Comments (5)
for now I'm forcing use_barrier_indexes = False so that it uses the legacy code-path... then I can at least get things deployed
from appengine-pipelines.
Good call using use_barrier_indexes
for now - this is a potentially tricky one.
If we move to fix this, it may be surprising behavior for others.
We use namespaces as well, and I think this change should be ok from my perspective, because we don't manipulate the namespaces through the pipeline. For us, a pipeline starts completely in a namespace, and stays on that namespace through appengine_config.namespace_manager_default_namespace_for_request
.
With all of that noted, I want to make sure I understand the problem:
The datastore is complaining because your using an ancestor query, where the namespace of the ancestor does not match the namespace passed to the query (defaults to empty string). (https://cloud.google.com/appengine/docs/python/ndb/queryclass)
I believe the fix may be as simple as changing this line in notify_barriers
:
_BarrierIndex.all(cursor=cursor, keys_only=True)
=>
_BarrierIndex.all(cursor=cursor, keys_only=True, namespace=ancestor_key.namespace())
from appengine-pipelines.
when you say "defaults to empty" I don't think that's what is happening... instead I believe the query is defaulting to the namespace of the task that called it (child task which was in namespace "1" called /output which triggered BarrierHandler), but the ancestor key is from the root pipeline's namespace (which is '')... that's how it looks from the last line printed out in the trace:
(ancestor.name_space(), namespace)) ---> ("''" != "'1'")

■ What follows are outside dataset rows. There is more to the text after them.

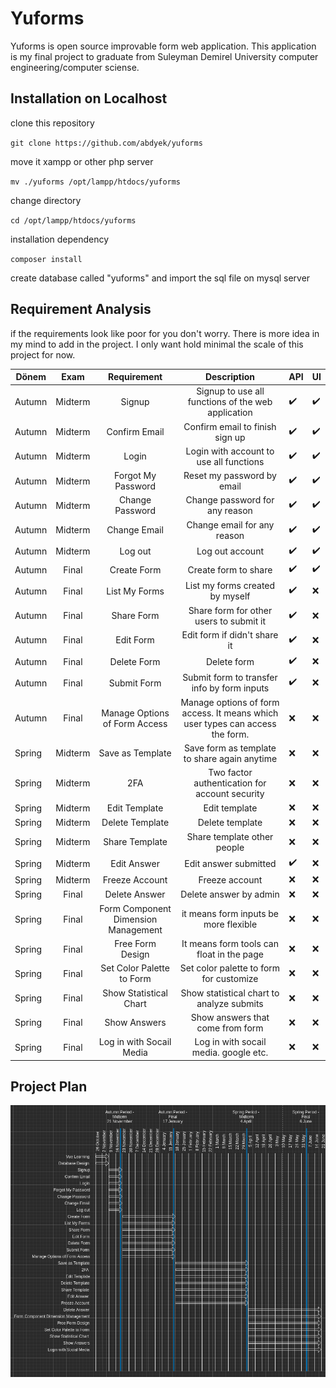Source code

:# Yuforms
Yuforms is open source improvable form web application. This application is my final project to graduate from Suleyman Demirel University computer engineering/computer sciense.

## Installation on Localhost

clone this repository

`git clone https://github.com/abdyek/yuforms`

move it xampp or other php server

`mv ./yuforms /opt/lampp/htdocs/yuforms`

change directory

`cd /opt/lampp/htdocs/yuforms`

installation dependency

`composer install`

create database called "yuforms" and import the sql file on mysql server

## Requirement Analysis
if the requirements look like poor for you don't worry. There is more idea in my mind to add in the project. I only want hold minimal the scale of this project for now.

| Dönem | Exam | Requirement | Description | API | UI |
| ----------- | :---------: | :---------: | :---------: | ----------- | ----------- |
| Autumn | Midterm | Signup | Signup to use all functions of the web application | :heavy_check_mark: | :heavy_check_mark: |
| Autumn | Midterm | Confirm Email | Confirm email to finish sign up | :heavy_check_mark: | :heavy_check_mark: |
| Autumn | Midterm | Login | Login with account to use all functions | :heavy_check_mark: | :heavy_check_mark: |
| Autumn | Midterm | Forgot My Password | Reset my password by email | :heavy_check_mark: | :heavy_check_mark: |
| Autumn | Midterm | Change Password | Change password for any reason | :heavy_check_mark: | :heavy_check_mark: |
| Autumn | Midterm | Change Email | Change email for any reason | :heavy_check_mark: | :heavy_check_mark: |
| Autumn | Midterm | Log out | Log out account | :heavy_check_mark: | :heavy_check_mark: |
| Autumn | Final | Create Form | Create form to share | :heavy_check_mark: | :heavy_check_mark: |
| Autumn | Final | List My Forms | List my forms created by myself | :heavy_check_mark: | :x: |
| Autumn | Final | Share Form | Share form for other users to submit it | :heavy_check_mark: | :x: |
| Autumn | Final | Edit Form | Edit form if didn't share it | :heavy_check_mark: | :x: |
| Autumn | Final | Delete Form | Delete form | :heavy_check_mark: | :x: |
| Autumn | Final | Submit Form | Submit form to transfer info by form inputs | :heavy_check_mark: | :x: |
| Autumn | Final | Manage Options of Form Access | Manage options of form access. It means which user types can access the form. | :x: | :x: |
| Spring | Midterm | Save as Template | Save form as template to share again anytime | :x: | :x: |
| Spring | Midterm | 2FA | Two factor authentication for account security | :x: | :x: |
| Spring | Midterm | Edit Template | Edit template | :x: | :x: |
| Spring | Midterm | Delete Template | Delete template | :x: | :x: |
| Spring | Midterm | Share Template | Share template other people | :x: | :x: |
| Spring | Midterm | Edit Answer | Edit answer submitted | :heavy_check_mark: | :x: |
| Spring | Midterm | Freeze Account | Freeze account | :x: | :x: |
| Spring | Final | Delete Answer | Delete answer by admin | :x: | :x: |
| Spring | Final | Form Component Dimension Management | it means form inputs be more flexible | :x: | :x: |
| Spring | Final | Free Form Design | It means form tools can float in the page | :x: | :x: |
| Spring | Final | Set Color Palette to Form | Set color palette to form for customize | :x: | :x: |
| Spring | Final | Show Statistical Chart | Show statistical chart to analyze submits | :x: | :x: |
| Spring | Final | Show Answers | Show answers that come from form | :x: | :x: |
| Spring | Final | Log in with Socail Media | Log in  with socail media. google etc. | :x: | :x: |

## Project Plan
![project plan](https://github.com/abdyek/yuforms/blob/master/assets/readme/plan.png?raw=true)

when I grab the string keys from the headers and build datastore Keys out of them, it appears the ancestor has the root pipeline ID in it, but that ID doesn't exist in the current namespace (even in the console if you open the detail barrier record, you can't click on the ancestor because it doesn't exist)
guessing, as you explained how you guys normally use the namespaces, that the Key path is just getting generated with a list of kind/id assuming they are all in the same namespace.... but in my case the top-level kind/id isn't... so it makes that key technically invalid
I can probably re-engineer our stuff to kick off a pipeline per namespace... but let me know if you think you can get it working! Thanks!
from appengine-pipelines.
Obviously, longterm: you don't want to kick off one pipeline per namespace permanently, you lose the major benefits of pipeline fan-out abortion and success if you aren't yielding child pipelines.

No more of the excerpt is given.